Les derniers charbonnages liégeois venaient de fermer et le père, mineur gravement silicosé, contribuait à la survie familiale par l’élevage de géants des Flandres, de poules, de dindes, de moutons, de canards et de tous autres volatiles et quadrupèdes susceptibles de rassasier dix gosiers.

La mère, quant à elle, chantait toute la journée et cultivait un vaste potager. Moi qui n’avais jamais vu ni plants de tomates ni d’aubergines ni de basilic, ni de laitue romaine, j’étais fort surpris d’examiner ces cultures étranges et, bien souvent, je passais la haie pour jouer avec les enfants.  

Un soir, deux d’entre elles (Rita et Graziella si ma mémoire est bonne) vinrent sonner à la porte, porteuses de deux plats.

Sur l’un, des dizaines de rondelles d’un légume vert sur sa mince couche externe et brun quant à sa pulpe intérieure au demeurant mouchetée de petits grains blancs, le tout saupoudré d’une fine couche jaune et odorante. Nous nous empressâmes de remercier et de goûter et il ne fallut pas longtemps pour que le plat de courgettes frites agrémentées de parmesan termine sa vie publique dans nos estomacs.

Sur l’autre une espèce de tarte mince et parfumée sur laquelle on reconnaissait de la purée de tomate, du jambon, toutes sortes d’herbes odorantes et une espèce de fromage plus filant que crémeux qui servait de ciment aux autres ingrédients. Nous lui fîmes également bon accueil.

Ce soir-là, je mangeai la première des innombrables pizzas que j’allais engloutir au cours du demi- siècle à venir et dès l’année suivante, mon père planta dans le potager des courgettes, des tomates, du basilic et de l’origan, salutaire habitude qu’il a conservée jusqu’à ce jour.

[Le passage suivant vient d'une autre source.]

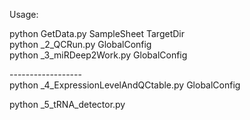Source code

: Usage:

python GetData.py SampleSheet TargetDir <br>
python _2_QCRun.py GlobalConfig <br>
python _3_miRDeep2Work.py GlobalConfig <br>

------------------ <br>
python _4_ExpressionLevelAndQCtable.py GlobalConfig <br>

python _5_tRNA_detector.py <br>
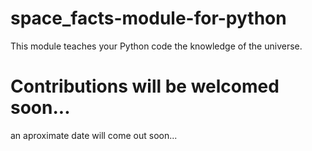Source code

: # space_facts-module-for-python
This module teaches your Python code the knowledge of the universe.
# Contributions will be welcomed soon...
an aproximate date will come out soon...
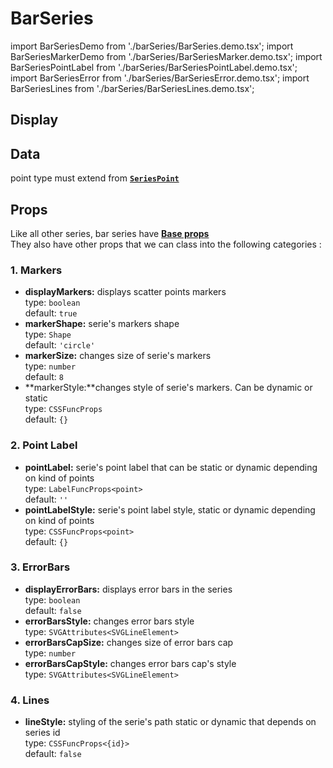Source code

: # BarSeries

import BarSeriesDemo from './barSeries/BarSeries.demo.tsx';
import BarSeriesMarkerDemo from './barSeries/BarSeriesMarker.demo.tsx';
import BarSeriesPointLabel from './barSeries/BarSeriesPointLabel.demo.tsx';
import BarSeriesError from './barSeries/BarSeriesError.demo.tsx';
import BarSeriesLines from './barSeries/BarSeriesLines.demo.tsx';

## Display

<BarSeriesDemo/>

## Data

point type must extend from **[`SeriesPoint`](../500_types/data.md#1-seriespoint)**

## Props

Like all other series, bar series have **[Base props](./000_intro.md/#base-props)**<br/>
They also have other props that we can class into the following categories :

### 1. Markers

- **displayMarkers:** displays scatter points markers<br />
  type: `boolean`<br/>
  default: `true`
- **markerShape:** serie's markers shape<br />
  type: `Shape`<br/>
  default: `'circle'`
- **markerSize:** changes size of serie's markers<br />
  type: `number`<br/>
  default: `8`
- **markerStyle:**changes style of serie's markers. Can be dynamic or static<br />
  type: `CSSFuncProps`<br/>
  default: `{}`

<BarSeriesMarkerDemo/>

### 2. Point Label

- **pointLabel:** serie's point label that can be static or dynamic depending on kind of points<br />
  type: `LabelFuncProps<point>`<br/>
  default: `''`
- **pointLabelStyle:** serie's point label style, static or dynamic depending on kind of points<br />
  type: `CSSFuncProps<point>`<br/>
  default: `{}`

<BarSeriesPointLabel/>

### 3. ErrorBars

- **displayErrorBars:** displays error bars in the series<br />
  type: `boolean`<br/>
  default: `false`
- **errorBarsStyle:** changes error bars style<br />
  type: `SVGAttributes<SVGLineElement>`<br/>
- **errorBarsCapSize:** changes size of error bars cap<br />
  type: `number`<br/>
- **errorBarsCapStyle:** changes error bars cap's style<br />
  type: `SVGAttributes<SVGLineElement>`<br/>

<BarSeriesError/>

### 4. Lines

- **lineStyle:** styling of the serie's path static or dynamic that depends on series id<br />
  type: `CSSFuncProps<{id}>`<br/>
  default: `false`

<BarSeriesLines/>

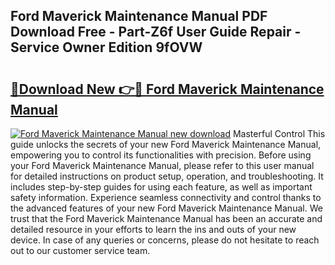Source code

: ## Ford Maverick Maintenance Manual PDF Download Free - Part-Z6f User Guide Repair - Service Owner Edition 9fOVW

# <h2><a href="http://bc47198.oget.top/?id=Ford+Maverick+Maintenance+Manual">🔗Download New 👉🔴 Ford Maverick Maintenance Manual</a></h2>

[![Ford Maverick Maintenance Manual new download](https://i.imgur.com/5g1atiW.png)](http://bc47198.oget.top/?id=Ford+Maverick+Maintenance+Manual)
Masterful Control This guide unlocks the secrets of your new Ford Maverick Maintenance Manual, empowering you to control its functionalities with precision. Before using your Ford Maverick Maintenance Manual, please refer to this user manual for detailed instructions on product setup, operation, and troubleshooting. It includes step-by-step guides for using each feature, as well as important safety information. Experience seamless connectivity and control thanks to the advanced features of your new Ford Maverick Maintenance Manual. We trust that the Ford Maverick Maintenance Manual has been an accurate and detailed resource in your efforts to learn the ins and outs of your new device. In case of any queries or concerns, please do not hesitate to reach out to our customer service team.
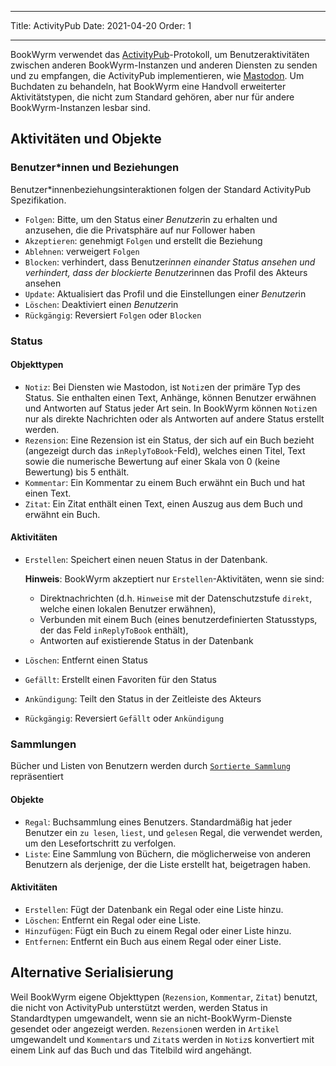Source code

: - - -
Title: ActivityPub Date: 2021-04-20 Order: 1
- - -

BookWyrm verwendet das [ActivityPub](http://activitypub.rocks/)-Protokoll, um Benutzeraktivitäten zwischen anderen BookWyrm-Instanzen und anderen Diensten zu senden und zu empfangen, die ActivityPub implementieren, wie [Mastodon](https://joinmastodon.org/). Um Buchdaten zu behandeln, hat BookWyrm eine Handvoll erweiterter Aktivitätstypen, die nicht zum Standard gehören, aber nur für andere BookWyrm-Instanzen lesbar sind.

## Aktivitäten und Objekte

### Benutzer*innen und Beziehungen
Benutzer*innenbeziehungsinteraktionen folgen der Standard ActivityPub Spezifikation.

- `Folgen`: Bitte, um den Status eine*r Benutzer*in zu erhalten und anzusehen, die die Privatsphäre auf nur Follower haben
- `Akzeptieren`: genehmigt `Folgen` und erstellt die Beziehung
- `Ablehnen`: verweigert `Folgen`
- `Blocken`: verhindert, dass Benutzer*innen einander Status ansehen und verhindert, dass der blockierte Benutzer*innen das Profil des Akteurs ansehen
- `Update`: Aktualisiert das Profil und die Einstellungen eine*r Benutzer*in
- `Löschen`: Deaktiviert eine*n Benutzer*in
- `Rückgängig`: Reversiert `Folgen` oder `Blocken`

### Status
#### Objekttypen

- `Notiz`: Bei Diensten wie Mastodon, ist `Notiz`en der primäre Typ des Status. Sie enthalten einen Text, Anhänge, können Benutzer erwähnen und Antworten auf Status jeder Art sein. In BookWyrm können `Notiz`en nur als direkte Nachrichten oder als Antworten auf andere Status erstellt werden.
- `Rezension`: Eine Rezension ist ein Status, der sich auf ein Buch bezieht (angezeigt durch das `inReplyToBook`-Feld), welches einen Titel, Text sowie die numerische Bewertung auf einer Skala von 0 (keine Bewertung) bis 5 enthält.
- `Kommentar`: Ein Kommentar zu einem Buch erwähnt ein Buch und hat einen Text.
- `Zitat`: Ein Zitat enthält einen Text, einen Auszug aus dem Buch und erwähnt ein Buch.


#### Aktivitäten

- `Erstellen`: Speichert einen neuen Status in der Datenbank.

   **Hinweis**: BookWyrm akzeptiert nur `Erstellen`-Aktivitäten, wenn sie sind:

   - Direktnachrichten (d.h. `Hinweis`e mit der Datenschutzstufe `direkt`, welche einen lokalen Benutzer erwähnen),
   - Verbunden mit einem Buch (eines benutzerdefinierten Statusstyps, der das Feld `inReplyToBook` enthält),
   - Antworten auf existierende Status in der Datenbank
- `Löschen`: Entfernt einen Status
- `Gefällt`: Erstellt einen Favoriten für den Status
- `Ankündigung`: Teilt den Status in der Zeitleiste des Akteurs
- `Rückgängig`: Reversiert `Gefällt` oder `Ankündigung`

### Sammlungen
Bücher und Listen von Benutzern werden durch [`Sortierte Sammlung`](https://www.w3.org/TR/activitystreams-vocabulary/#dfn-orderedcollection) repräsentiert

#### Objekte

- `Regal`: Buchsammlung eines Benutzers. Standardmäßig hat jeder Benutzer ein `zu lesen`, `liest`, und `gelesen` Regal, die verwendet werden, um den Lesefortschritt zu verfolgen.
- `Liste`: Eine Sammlung von Büchern, die möglicherweise von anderen Benutzern als derjenige, der die Liste erstellt hat, beigetragen haben.

#### Aktivitäten

- `Erstellen`: Fügt der Datenbank ein Regal oder eine Liste hinzu.
- `Löschen`: Entfernt ein Regal oder eine Liste.
- `Hinzufügen`: Fügt ein Buch zu einem Regal oder einer Liste hinzu.
- `Entfernen`: Entfernt ein Buch aus einem Regal oder einer Liste.


## Alternative Serialisierung
Weil BookWyrm eigene Objekttypen (`Rezension`, `Kommentar`, `Zitat`) benutzt, die nicht von ActivityPub unterstützt werden, werden Status in Standardtypen umgewandelt, wenn sie an nicht-BookWyrm-Dienste gesendet oder angezeigt werden. `Rezension`en werden in `Artikel` umgewandelt und `Kommentar`s und `Zitat`s werden in `Notiz`s konvertiert mit einem Link auf das Buch und das Titelbild wird angehängt.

Dieu sait pourquoi, j’ai une pensée pour eux ce soir, et pour cette soirée-là.

Oui, Dieu sait pourquoi …

Le vieux poêle de fonte

Dans la cuisine, par ailleurs principale pièce de vie de la maison, il y avait quelques meubles, un tube néon au plafond et surtout, un poêle-cuisinière en fonte émaillée de couleur lie-de-vin avec trois couvercles sur le plan de chauffe horizontal, un réservoir qui pouvait contenir deux seaux de charbon et deux portes qui s’ouvraient sur deux fours relativement spacieux où l’on pouvait cuire un rôti, des marrons, des tartes, des gâteaux ou réchauffer une purée.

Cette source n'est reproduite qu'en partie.